Of course, I immediately composed myself, in the manner of all contestants on Wheel of Fortune, preparing myself to be Shown What I've Won. I had a flash fantasy about a giant bubble bath with jets, about choosing my movie from a list of hot new releases. This trip was gonna be awesome.

So the woman smiles and hands me a bag. A small bag. A small bag with the Courtyard logo. Okay. I reach inside. A bottle of water. A bottle of shower gel. A bag of animal crackers, and a packet of Ritz crackers. That's it. "That's it?" "Oh, and this," she says, and hands me an envelope. Ooh, an envelope! Surely, this is the big finish. It's definitely gonna be a gift card to a local restaurant, a coupon for a free massage, half off my next room at the Courtyard. I open it with high hopes.

It is far and away the most generic letter I've ever read. Fully devoid of meaning. "Welcome to the Courtyard. We want to congratulate you on being our Guest of the Day." Okay, thanks, now really, what do I get? "Should you need anything during your stay, just please give us a call." Okay, but I would do that anyway! Anyone would! We can all call the front desk, at any time! How am I different? "Thank you for making Courtyard your home away from home." Where is my prize? Show me the benefit!


As it turns out, there is no benefit to being Guest of the Day at the Courtyard Marriott. The water was room temp, the shower gel was cheap, and the animal crackers were stale. (I will admit that I enjoyed the Ritz crackers, but that is my only concession here). The single joy I experienced was seeing my name on a printout.

So here's the thing. If I hadn't stayed in the Holiday Inn a few weeks back, hadn't seen Gary's name and heard about his perks, I would have been delighted and only delighted to receive the minorly special treatment that I did. Wow, a bottle of water? Hey, it's better than my coworkers got! Ha ha to them! I'm the Guest of the Day! But since I had come face-to-face with the dry erase board on that fateful night, my bar had been raised. Significantly and irreversibly. And when this experience fell drastically below that bar, I was left feeling regretful that I ever walked through the Courtyard doors.

It's unfair to pit the two hotels against each other, but hey. That's the consumer world we live in. Somebody creates a nice experience for their customers, and everyone else rushes to catch up. It's nice for the Courtyard to try, and they get a big E for effort. But man. Shower gel? Animal crackers? I have never gone so quickly from surprise and delight, to disbelief and embarassment. What a letdown. I would have preferred to get nothing over a goody bag of crap.

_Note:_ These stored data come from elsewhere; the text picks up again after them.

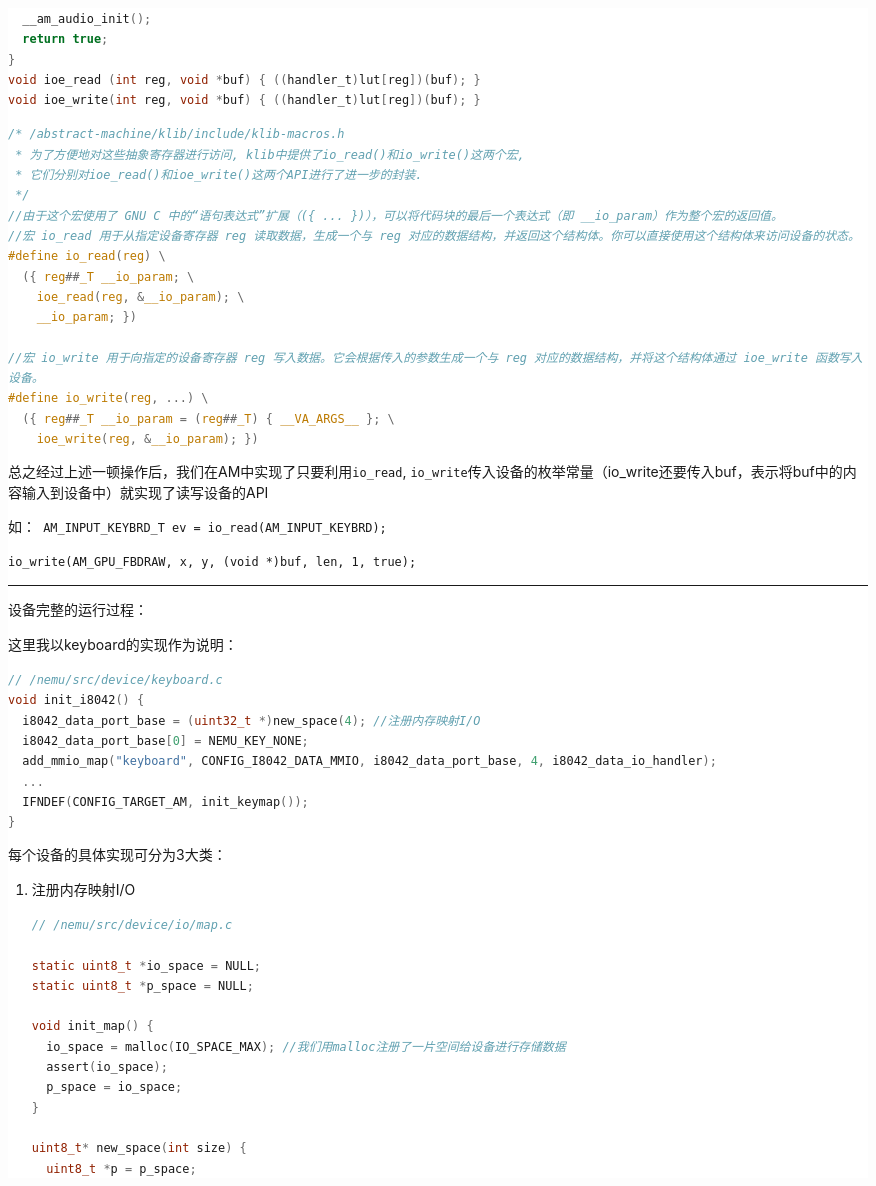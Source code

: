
 ```c
  __am_audio_init();
  return true;
}
void ioe_read (int reg, void *buf) { ((handler_t)lut[reg])(buf); }
void ioe_write(int reg, void *buf) { ((handler_t)lut[reg])(buf); }
```

``` c
/* /abstract-machine/klib/include/klib-macros.h
 * 为了方便地对这些抽象寄存器进行访问, klib中提供了io_read()和io_write()这两个宏, 
 * 它们分别对ioe_read()和ioe_write()这两个API进行了进一步的封装.
 */
//由于这个宏使用了 GNU C 中的“语句表达式”扩展（({ ... })），可以将代码块的最后一个表达式（即 __io_param）作为整个宏的返回值。
//宏 io_read 用于从指定设备寄存器 reg 读取数据，生成一个与 reg 对应的数据结构，并返回这个结构体。你可以直接使用这个结构体来访问设备的状态。
#define io_read(reg) \
  ({ reg##_T __io_param; \
    ioe_read(reg, &__io_param); \
    __io_param; })

//宏 io_write 用于向指定的设备寄存器 reg 写入数据。它会根据传入的参数生成一个与 reg 对应的数据结构，并将这个结构体通过 ioe_write 函数写入设备。
#define io_write(reg, ...) \
  ({ reg##_T __io_param = (reg##_T) { __VA_ARGS__ }; \
    ioe_write(reg, &__io_param); })
```

总之经过上述一顿操作后，我们在AM中实现了只要利用`io_read`, `io_write`传入设备的枚举常量（io_write还要传入buf，表示将buf中的内容输入到设备中）就实现了读写设备的API

如：` AM_INPUT_KEYBRD_T ev = io_read(AM_INPUT_KEYBRD);`

`io_write(AM_GPU_FBDRAW, x, y, (void *)buf, len, 1, true);`

<hr>


设备完整的运行过程：

这里我以keyboard的实现作为说明：

```c
// /nemu/src/device/keyboard.c
void init_i8042() {
  i8042_data_port_base = (uint32_t *)new_space(4); //注册内存映射I/O
  i8042_data_port_base[0] = NEMU_KEY_NONE;
  add_mmio_map("keyboard", CONFIG_I8042_DATA_MMIO, i8042_data_port_base, 4, i8042_data_io_handler);
  ...
  IFNDEF(CONFIG_TARGET_AM, init_keymap());
}
```



每个设备的具体实现可分为3大类：

1. 注册内存映射I/O

   ```c
   // /nemu/src/device/io/map.c
   
   static uint8_t *io_space = NULL; 
   static uint8_t *p_space = NULL;
   
   void init_map() {
     io_space = malloc(IO_SPACE_MAX); //我们用malloc注册了一片空间给设备进行存储数据
     assert(io_space);
     p_space = io_space;
   }
   
   uint8_t* new_space(int size) {
     uint8_t *p = p_space;
   ```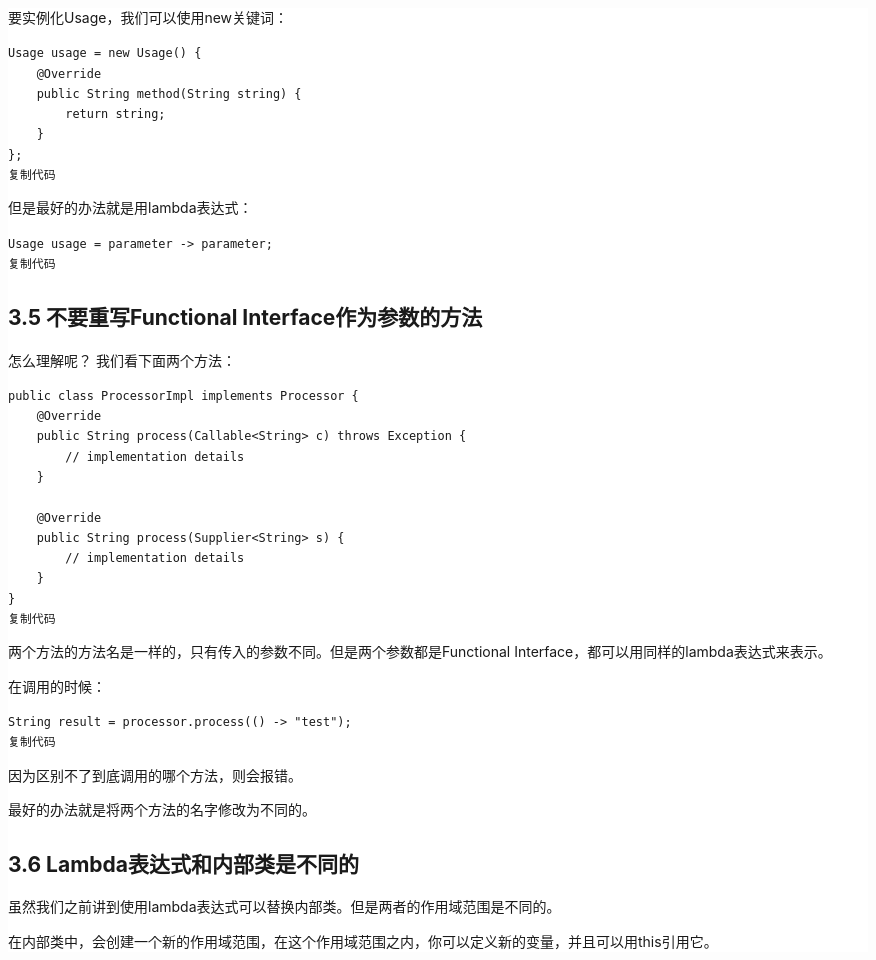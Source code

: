 要实例化Usage，我们可以使用new关键词：

```
Usage usage = new Usage() {
    @Override
    public String method(String string) {
        return string;
    }
};
复制代码
```

但是最好的办法就是用lambda表达式：

```
Usage usage = parameter -> parameter;
复制代码
```

## 3.5 不要重写Functional Interface作为参数的方法

怎么理解呢？ 我们看下面两个方法：

```
public class ProcessorImpl implements Processor {
    @Override
    public String process(Callable<String> c) throws Exception {
        // implementation details
    }
 
    @Override
    public String process(Supplier<String> s) {
        // implementation details
    }
}
复制代码
```

两个方法的方法名是一样的，只有传入的参数不同。但是两个参数都是Functional Interface，都可以用同样的lambda表达式来表示。

在调用的时候：

```
String result = processor.process(() -> "test");
复制代码
```

因为区别不了到底调用的哪个方法，则会报错。

最好的办法就是将两个方法的名字修改为不同的。

## 3.6 Lambda表达式和内部类是不同的

虽然我们之前讲到使用lambda表达式可以替换内部类。但是两者的作用域范围是不同的。

在内部类中，会创建一个新的作用域范围，在这个作用域范围之内，你可以定义新的变量，并且可以用this引用它。
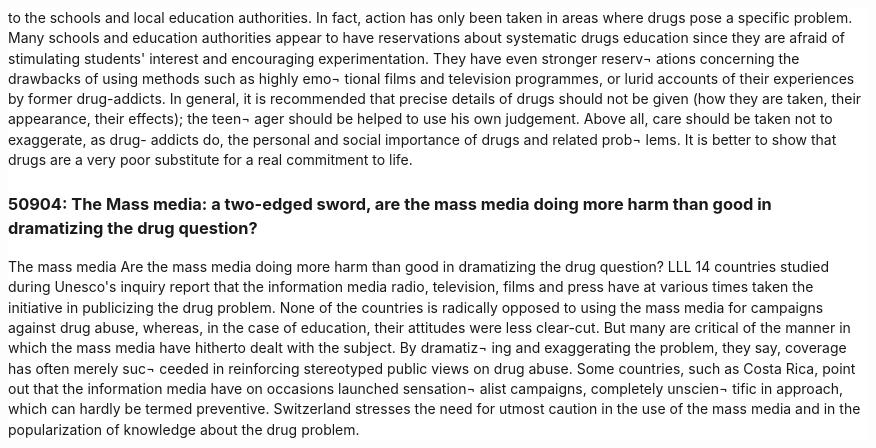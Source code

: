 to the schools and local education
authorities. In fact, action has only
been taken in areas where drugs pose
a specific problem. Many schools and
education authorities appear to have
reservations about systematic drugs
education since they are afraid of
stimulating students' interest and
encouraging experimentation.
They have even stronger reserv¬
ations concerning the drawbacks of
using methods such as highly emo¬
tional films and television programmes,
or lurid accounts of their experiences
by former drug-addicts.
In general, it is recommended that
precise details of drugs should not be
given (how they are taken, their
appearance, their effects); the teen¬
ager should be helped to use his own
judgement. Above all, care should be
taken not to exaggerate, as drug-
addicts do, the personal and social
importance of drugs and related prob¬
lems. It is better to show that drugs
are a very poor substitute for a real
commitment to life.

### 50904: The Mass media: a two-edged sword, are the mass media doing more harm than good in dramatizing the drug question?
The mass media
Are the mass media
doing more harm than good
in dramatizing the drug question?
LLL 14 countries studied
during Unesco's inquiry report that the
information media radio, television,
films and press have at various times
taken the initiative in publicizing the
drug problem.
None of the countries is radically
opposed to using the mass media
for campaigns against drug abuse,
whereas, in the case of education,
their attitudes were less clear-cut.
But many are critical of the manner
in which the mass media have hitherto
dealt with the subject. By dramatiz¬
ing and exaggerating the problem, they
say, coverage has often merely suc¬
ceeded in reinforcing stereotyped
public views on drug abuse.
Some countries, such as Costa Rica,
point out that the information media
have on occasions launched sensation¬
alist campaigns, completely unscien¬
tific in approach, which can hardly
be termed preventive. Switzerland
stresses the need for utmost caution
in the use of the mass media and in
the popularization of knowledge about
the drug problem.
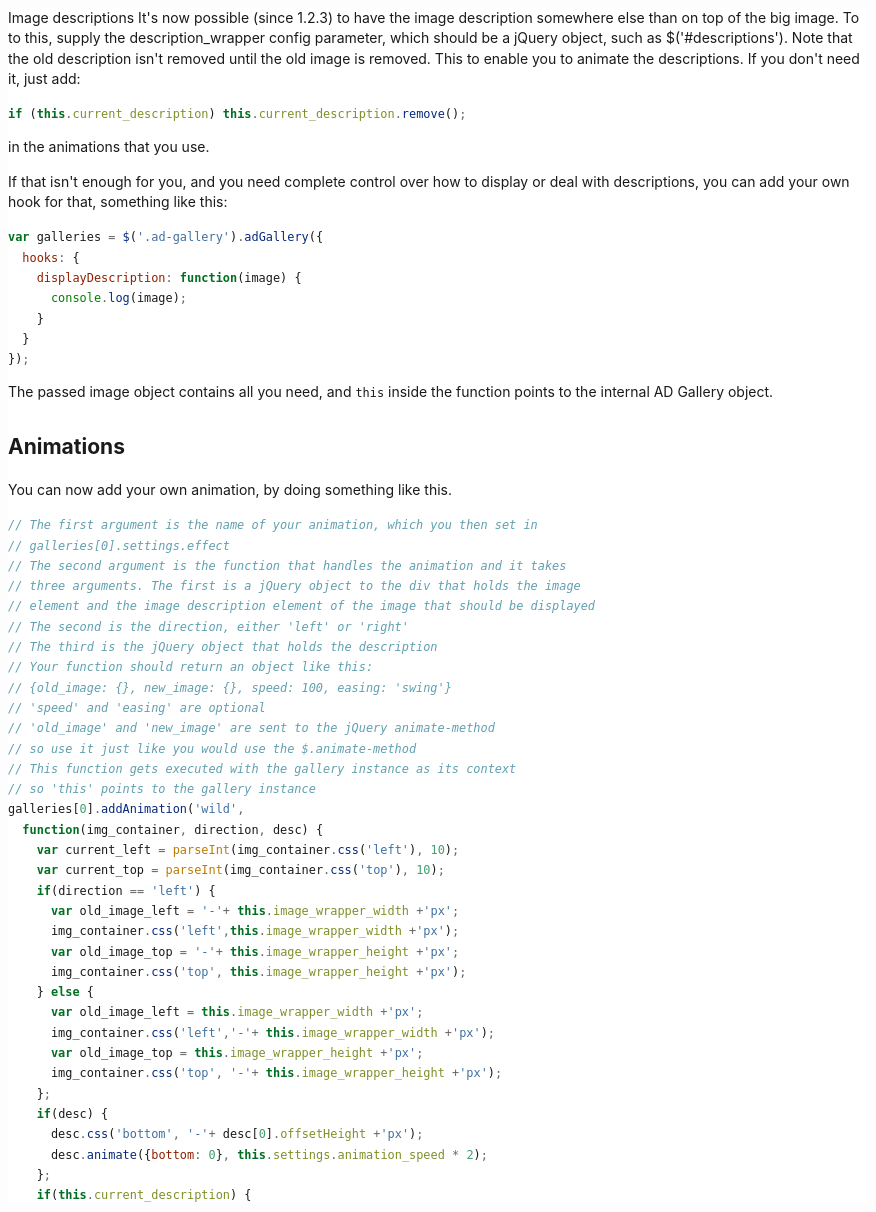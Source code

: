 Image descriptions
It's now possible (since 1.2.3) to have the image description somewhere else than on top of the big image. To to this, supply the description_wrapper config parameter, which should be a jQuery object, such as $('#descriptions'). Note that the old description isn't removed until the old image is removed. This to enable you to animate the descriptions. If you don't need it, just add:

```javascript
if (this.current_description) this.current_description.remove();
```


in the animations that you use.

If that isn't enough for you, and you need complete control over how to display or deal with descriptions, you can add your own hook for that, something like this:

```javascript
var galleries = $('.ad-gallery').adGallery({
  hooks: {
    displayDescription: function(image) {
      console.log(image);
    }
  }
});
```

The passed image object contains all you need, and `this` inside the function points to the internal AD Gallery object. 

## Animations
You can now add your own animation, by doing something like this.

```javascript
// The first argument is the name of your animation, which you then set in
// galleries[0].settings.effect
// The second argument is the function that handles the animation and it takes
// three arguments. The first is a jQuery object to the div that holds the image
// element and the image description element of the image that should be displayed
// The second is the direction, either 'left' or 'right'
// The third is the jQuery object that holds the description
// Your function should return an object like this:
// {old_image: {}, new_image: {}, speed: 100, easing: 'swing'}
// 'speed' and 'easing' are optional
// 'old_image' and 'new_image' are sent to the jQuery animate-method
// so use it just like you would use the $.animate-method
// This function gets executed with the gallery instance as its context
// so 'this' points to the gallery instance
galleries[0].addAnimation('wild',
  function(img_container, direction, desc) {
    var current_left = parseInt(img_container.css('left'), 10);
    var current_top = parseInt(img_container.css('top'), 10);
    if(direction == 'left') {
      var old_image_left = '-'+ this.image_wrapper_width +'px';
      img_container.css('left',this.image_wrapper_width +'px');
      var old_image_top = '-'+ this.image_wrapper_height +'px';
      img_container.css('top', this.image_wrapper_height +'px');
    } else {
      var old_image_left = this.image_wrapper_width +'px';
      img_container.css('left','-'+ this.image_wrapper_width +'px');
      var old_image_top = this.image_wrapper_height +'px';
      img_container.css('top', '-'+ this.image_wrapper_height +'px');
    };
    if(desc) {
      desc.css('bottom', '-'+ desc[0].offsetHeight +'px');
      desc.animate({bottom: 0}, this.settings.animation_speed * 2);
    };
    if(this.current_description) {
```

So a part of me wishes they would only show my name. Seeing one's name is surprisingly thrilling, and I experienced a rush of somewhat childlike joy. It's like hearing your name on the radio when you donate to NPR. It's like seeing your birthdate in print. It's something familiar and personal, celebrated in public. The fact that every Holiday Inn Guest of the Day gets out his cellphone and takes a picture? A huge indicator of the significance. It's also quite funny, and makes for a good conversation piece the next day.

In fact, I believe if more retailers incorporated this simple "hold up a mirror" strategy, shoppers would feel a tinge of interest when walking in the door. They would always think, maybe it's me!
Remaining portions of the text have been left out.